*About this task*:
Among the records, which lines hold the word "avatars"? Pick them out.

:: Listed entries ::

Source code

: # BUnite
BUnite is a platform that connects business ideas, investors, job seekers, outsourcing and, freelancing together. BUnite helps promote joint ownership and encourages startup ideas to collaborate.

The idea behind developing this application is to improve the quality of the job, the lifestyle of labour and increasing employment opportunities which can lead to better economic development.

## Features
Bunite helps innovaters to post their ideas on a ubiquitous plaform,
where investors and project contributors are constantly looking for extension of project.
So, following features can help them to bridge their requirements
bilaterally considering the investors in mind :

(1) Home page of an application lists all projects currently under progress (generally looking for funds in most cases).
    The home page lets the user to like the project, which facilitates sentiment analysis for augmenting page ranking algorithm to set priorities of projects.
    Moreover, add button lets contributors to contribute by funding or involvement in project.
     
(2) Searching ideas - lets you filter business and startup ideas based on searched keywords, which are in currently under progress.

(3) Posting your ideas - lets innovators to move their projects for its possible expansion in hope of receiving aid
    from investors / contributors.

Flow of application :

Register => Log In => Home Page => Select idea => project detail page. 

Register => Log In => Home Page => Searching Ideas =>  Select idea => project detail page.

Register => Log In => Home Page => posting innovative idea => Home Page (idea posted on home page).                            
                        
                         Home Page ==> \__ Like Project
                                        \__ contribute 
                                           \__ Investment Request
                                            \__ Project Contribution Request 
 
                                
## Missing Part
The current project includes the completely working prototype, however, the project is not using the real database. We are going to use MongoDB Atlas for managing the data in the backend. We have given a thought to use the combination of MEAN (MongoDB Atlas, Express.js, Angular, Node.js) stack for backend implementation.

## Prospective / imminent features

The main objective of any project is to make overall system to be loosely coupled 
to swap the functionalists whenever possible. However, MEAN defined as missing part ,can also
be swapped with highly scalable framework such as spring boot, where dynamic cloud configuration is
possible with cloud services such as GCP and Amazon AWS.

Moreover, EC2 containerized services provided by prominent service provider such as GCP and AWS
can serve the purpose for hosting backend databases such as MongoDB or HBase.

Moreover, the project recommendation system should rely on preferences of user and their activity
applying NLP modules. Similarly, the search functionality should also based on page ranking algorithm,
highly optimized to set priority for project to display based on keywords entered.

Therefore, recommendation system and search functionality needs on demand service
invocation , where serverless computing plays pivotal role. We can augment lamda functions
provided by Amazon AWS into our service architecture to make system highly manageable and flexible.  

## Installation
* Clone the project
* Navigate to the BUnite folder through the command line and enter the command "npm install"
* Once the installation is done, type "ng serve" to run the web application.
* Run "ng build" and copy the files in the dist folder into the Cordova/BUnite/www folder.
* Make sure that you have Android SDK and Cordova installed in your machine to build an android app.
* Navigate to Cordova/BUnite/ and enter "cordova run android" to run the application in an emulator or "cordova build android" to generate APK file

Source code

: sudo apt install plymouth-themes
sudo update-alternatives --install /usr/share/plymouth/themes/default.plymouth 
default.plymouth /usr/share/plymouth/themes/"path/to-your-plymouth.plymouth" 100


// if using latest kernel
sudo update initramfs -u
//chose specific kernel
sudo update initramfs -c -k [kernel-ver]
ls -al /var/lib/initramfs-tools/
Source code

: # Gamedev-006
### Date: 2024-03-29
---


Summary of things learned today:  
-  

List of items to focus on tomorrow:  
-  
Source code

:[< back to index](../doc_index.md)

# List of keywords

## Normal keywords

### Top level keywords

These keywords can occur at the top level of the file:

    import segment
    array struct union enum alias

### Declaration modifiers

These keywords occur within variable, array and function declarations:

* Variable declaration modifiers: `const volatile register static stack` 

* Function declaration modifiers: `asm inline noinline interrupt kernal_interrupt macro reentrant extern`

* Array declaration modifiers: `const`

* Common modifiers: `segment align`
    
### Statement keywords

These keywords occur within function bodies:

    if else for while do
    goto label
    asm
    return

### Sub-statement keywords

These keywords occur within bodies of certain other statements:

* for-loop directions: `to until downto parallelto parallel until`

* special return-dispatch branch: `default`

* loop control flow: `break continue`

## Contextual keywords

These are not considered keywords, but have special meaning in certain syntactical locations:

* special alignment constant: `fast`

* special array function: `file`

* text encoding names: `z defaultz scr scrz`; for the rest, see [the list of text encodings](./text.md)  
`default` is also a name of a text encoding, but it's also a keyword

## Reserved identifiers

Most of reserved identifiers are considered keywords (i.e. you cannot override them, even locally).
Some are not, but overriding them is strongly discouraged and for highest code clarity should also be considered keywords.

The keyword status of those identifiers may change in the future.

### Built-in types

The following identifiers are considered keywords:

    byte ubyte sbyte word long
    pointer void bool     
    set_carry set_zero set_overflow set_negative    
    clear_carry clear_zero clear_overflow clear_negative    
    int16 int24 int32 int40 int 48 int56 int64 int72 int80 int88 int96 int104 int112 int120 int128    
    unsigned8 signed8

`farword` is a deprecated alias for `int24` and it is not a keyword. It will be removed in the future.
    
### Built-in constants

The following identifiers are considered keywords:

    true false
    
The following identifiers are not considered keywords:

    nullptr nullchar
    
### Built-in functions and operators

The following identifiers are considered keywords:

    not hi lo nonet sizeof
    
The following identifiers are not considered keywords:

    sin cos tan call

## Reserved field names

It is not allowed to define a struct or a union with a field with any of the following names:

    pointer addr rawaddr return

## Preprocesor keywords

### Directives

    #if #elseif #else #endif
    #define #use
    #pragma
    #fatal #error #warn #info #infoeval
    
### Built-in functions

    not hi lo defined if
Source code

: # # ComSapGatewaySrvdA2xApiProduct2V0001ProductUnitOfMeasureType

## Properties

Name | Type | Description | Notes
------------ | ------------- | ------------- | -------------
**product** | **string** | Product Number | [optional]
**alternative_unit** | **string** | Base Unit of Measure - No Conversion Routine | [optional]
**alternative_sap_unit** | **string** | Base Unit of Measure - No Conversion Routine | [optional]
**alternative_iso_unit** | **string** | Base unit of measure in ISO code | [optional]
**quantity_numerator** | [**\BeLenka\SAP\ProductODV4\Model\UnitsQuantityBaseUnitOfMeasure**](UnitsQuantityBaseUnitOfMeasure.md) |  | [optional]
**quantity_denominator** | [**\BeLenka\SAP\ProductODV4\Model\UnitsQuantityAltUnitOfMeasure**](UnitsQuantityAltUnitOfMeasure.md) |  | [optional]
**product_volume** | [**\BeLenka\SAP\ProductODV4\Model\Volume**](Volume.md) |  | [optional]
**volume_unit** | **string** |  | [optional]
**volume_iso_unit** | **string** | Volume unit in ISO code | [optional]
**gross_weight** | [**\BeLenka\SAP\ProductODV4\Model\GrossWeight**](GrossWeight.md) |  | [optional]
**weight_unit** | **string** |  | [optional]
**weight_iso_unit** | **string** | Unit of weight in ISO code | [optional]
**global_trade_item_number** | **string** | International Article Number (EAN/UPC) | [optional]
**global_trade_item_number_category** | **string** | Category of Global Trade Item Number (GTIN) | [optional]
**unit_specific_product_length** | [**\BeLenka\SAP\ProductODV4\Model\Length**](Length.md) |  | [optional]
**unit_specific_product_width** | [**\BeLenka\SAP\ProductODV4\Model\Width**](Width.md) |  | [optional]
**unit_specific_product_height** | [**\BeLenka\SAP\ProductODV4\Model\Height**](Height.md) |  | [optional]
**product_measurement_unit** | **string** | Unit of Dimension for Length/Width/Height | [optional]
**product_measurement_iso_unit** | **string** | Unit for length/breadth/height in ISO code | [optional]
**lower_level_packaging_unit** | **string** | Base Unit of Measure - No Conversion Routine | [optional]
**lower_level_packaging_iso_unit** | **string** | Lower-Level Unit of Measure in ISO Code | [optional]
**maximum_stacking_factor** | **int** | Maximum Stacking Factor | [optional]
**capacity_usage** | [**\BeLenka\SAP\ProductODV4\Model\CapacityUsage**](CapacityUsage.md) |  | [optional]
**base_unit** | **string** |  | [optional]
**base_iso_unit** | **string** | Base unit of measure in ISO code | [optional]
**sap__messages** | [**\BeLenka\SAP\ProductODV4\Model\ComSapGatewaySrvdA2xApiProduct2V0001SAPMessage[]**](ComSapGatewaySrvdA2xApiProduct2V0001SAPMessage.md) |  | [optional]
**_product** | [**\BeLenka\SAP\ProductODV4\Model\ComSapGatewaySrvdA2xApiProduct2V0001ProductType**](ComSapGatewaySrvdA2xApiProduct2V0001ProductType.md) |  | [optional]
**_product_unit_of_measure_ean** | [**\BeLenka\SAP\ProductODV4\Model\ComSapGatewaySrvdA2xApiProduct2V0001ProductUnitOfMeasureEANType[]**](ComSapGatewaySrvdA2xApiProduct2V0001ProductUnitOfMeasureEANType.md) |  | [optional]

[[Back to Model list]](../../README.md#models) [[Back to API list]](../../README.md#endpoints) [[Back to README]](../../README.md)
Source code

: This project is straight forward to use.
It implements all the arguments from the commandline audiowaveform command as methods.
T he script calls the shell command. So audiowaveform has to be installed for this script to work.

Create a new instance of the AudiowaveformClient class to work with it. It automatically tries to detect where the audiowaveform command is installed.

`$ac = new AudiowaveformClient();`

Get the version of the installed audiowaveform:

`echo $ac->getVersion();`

:::
:: Listed entries ::

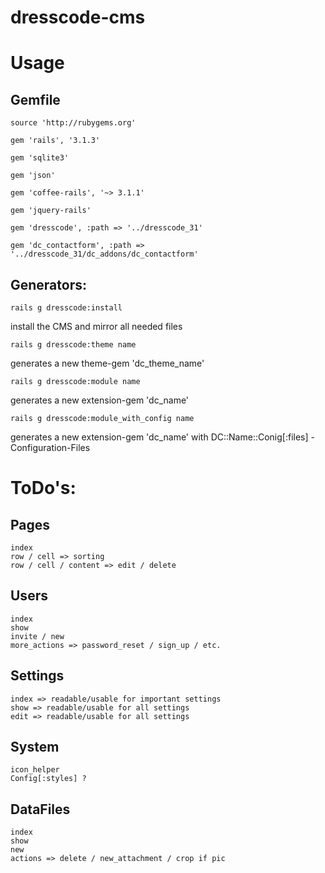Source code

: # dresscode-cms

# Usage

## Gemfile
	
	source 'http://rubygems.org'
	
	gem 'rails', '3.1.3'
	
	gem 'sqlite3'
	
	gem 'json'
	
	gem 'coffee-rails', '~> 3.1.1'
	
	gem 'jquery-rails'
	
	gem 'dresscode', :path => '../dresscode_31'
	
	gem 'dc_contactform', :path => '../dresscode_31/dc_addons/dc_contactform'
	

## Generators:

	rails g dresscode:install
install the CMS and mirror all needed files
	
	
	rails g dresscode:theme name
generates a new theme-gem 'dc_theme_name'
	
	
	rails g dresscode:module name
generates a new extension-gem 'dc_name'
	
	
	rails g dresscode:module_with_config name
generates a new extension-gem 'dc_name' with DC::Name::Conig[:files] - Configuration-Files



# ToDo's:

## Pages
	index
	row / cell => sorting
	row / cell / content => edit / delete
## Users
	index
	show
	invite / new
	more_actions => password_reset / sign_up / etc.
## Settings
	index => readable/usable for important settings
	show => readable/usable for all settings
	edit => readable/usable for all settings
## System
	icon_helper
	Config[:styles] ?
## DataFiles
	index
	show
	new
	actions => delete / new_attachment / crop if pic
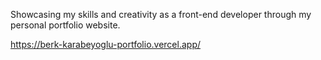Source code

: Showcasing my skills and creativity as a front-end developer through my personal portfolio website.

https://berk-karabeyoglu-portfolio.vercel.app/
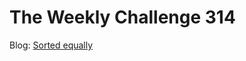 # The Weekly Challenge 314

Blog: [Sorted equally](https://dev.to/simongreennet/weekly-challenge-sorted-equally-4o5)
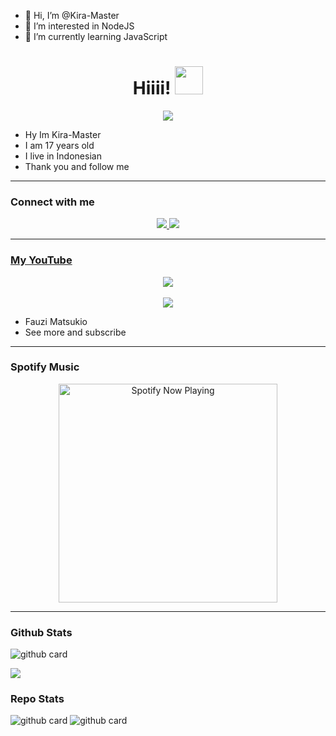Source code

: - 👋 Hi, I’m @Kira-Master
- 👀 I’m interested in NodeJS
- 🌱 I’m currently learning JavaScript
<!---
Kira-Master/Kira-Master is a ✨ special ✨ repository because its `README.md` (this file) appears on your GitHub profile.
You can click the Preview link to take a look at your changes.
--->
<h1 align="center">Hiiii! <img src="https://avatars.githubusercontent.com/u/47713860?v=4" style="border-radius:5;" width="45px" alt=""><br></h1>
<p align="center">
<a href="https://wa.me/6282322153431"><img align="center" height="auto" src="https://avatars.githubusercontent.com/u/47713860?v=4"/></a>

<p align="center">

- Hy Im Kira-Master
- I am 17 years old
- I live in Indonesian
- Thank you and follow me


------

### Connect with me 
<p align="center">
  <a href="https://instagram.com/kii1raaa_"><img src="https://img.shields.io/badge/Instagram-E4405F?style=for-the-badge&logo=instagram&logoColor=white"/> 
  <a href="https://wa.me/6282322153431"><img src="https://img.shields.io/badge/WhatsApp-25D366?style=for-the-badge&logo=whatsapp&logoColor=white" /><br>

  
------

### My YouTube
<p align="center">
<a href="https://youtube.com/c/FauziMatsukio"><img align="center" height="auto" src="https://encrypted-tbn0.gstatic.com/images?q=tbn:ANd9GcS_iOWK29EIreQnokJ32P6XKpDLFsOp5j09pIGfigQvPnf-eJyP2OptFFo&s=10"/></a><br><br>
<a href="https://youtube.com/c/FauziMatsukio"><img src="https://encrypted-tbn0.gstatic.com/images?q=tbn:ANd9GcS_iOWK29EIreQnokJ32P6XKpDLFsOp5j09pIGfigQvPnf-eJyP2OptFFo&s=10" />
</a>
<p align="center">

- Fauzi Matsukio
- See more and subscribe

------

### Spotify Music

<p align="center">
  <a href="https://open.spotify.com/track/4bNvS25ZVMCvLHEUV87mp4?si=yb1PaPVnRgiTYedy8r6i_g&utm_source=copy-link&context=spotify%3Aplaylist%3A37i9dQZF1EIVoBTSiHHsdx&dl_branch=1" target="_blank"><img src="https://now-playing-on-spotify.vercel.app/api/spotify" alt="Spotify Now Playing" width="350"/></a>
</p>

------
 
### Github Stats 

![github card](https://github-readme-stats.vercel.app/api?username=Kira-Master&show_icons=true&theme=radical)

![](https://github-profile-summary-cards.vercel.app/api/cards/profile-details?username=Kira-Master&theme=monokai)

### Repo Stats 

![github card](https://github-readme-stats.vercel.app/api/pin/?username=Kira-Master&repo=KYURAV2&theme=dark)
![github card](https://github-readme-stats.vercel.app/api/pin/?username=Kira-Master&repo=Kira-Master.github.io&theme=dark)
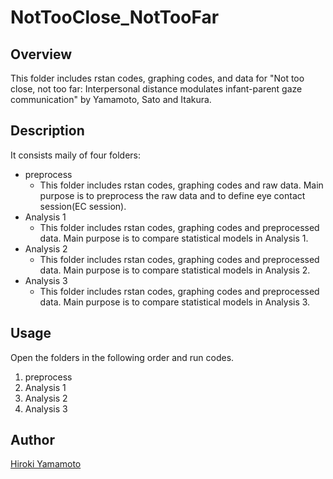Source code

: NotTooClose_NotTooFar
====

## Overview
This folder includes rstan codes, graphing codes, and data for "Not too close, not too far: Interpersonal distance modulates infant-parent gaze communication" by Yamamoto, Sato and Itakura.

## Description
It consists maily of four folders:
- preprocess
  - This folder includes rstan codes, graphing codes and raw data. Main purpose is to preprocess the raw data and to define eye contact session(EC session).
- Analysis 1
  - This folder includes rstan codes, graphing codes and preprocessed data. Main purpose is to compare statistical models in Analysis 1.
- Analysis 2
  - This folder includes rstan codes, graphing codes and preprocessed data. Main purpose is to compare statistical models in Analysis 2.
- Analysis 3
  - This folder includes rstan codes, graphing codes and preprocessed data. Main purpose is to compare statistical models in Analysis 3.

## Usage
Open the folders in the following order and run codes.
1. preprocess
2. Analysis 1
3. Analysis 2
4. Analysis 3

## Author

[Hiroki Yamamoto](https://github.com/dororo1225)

:::

*Your response*:
<h1 align="center">Hiiii! <img src="https://avatars.githubusercontent.com/u/47713860?v=4" style="border-radius:5;" width="45px" alt=""><br></h1>
<a href="https://wa.me/6282322153431"><img align="center" height="auto" src="https://avatars.githubusercontent.com/u/47713860?v=4"/></a>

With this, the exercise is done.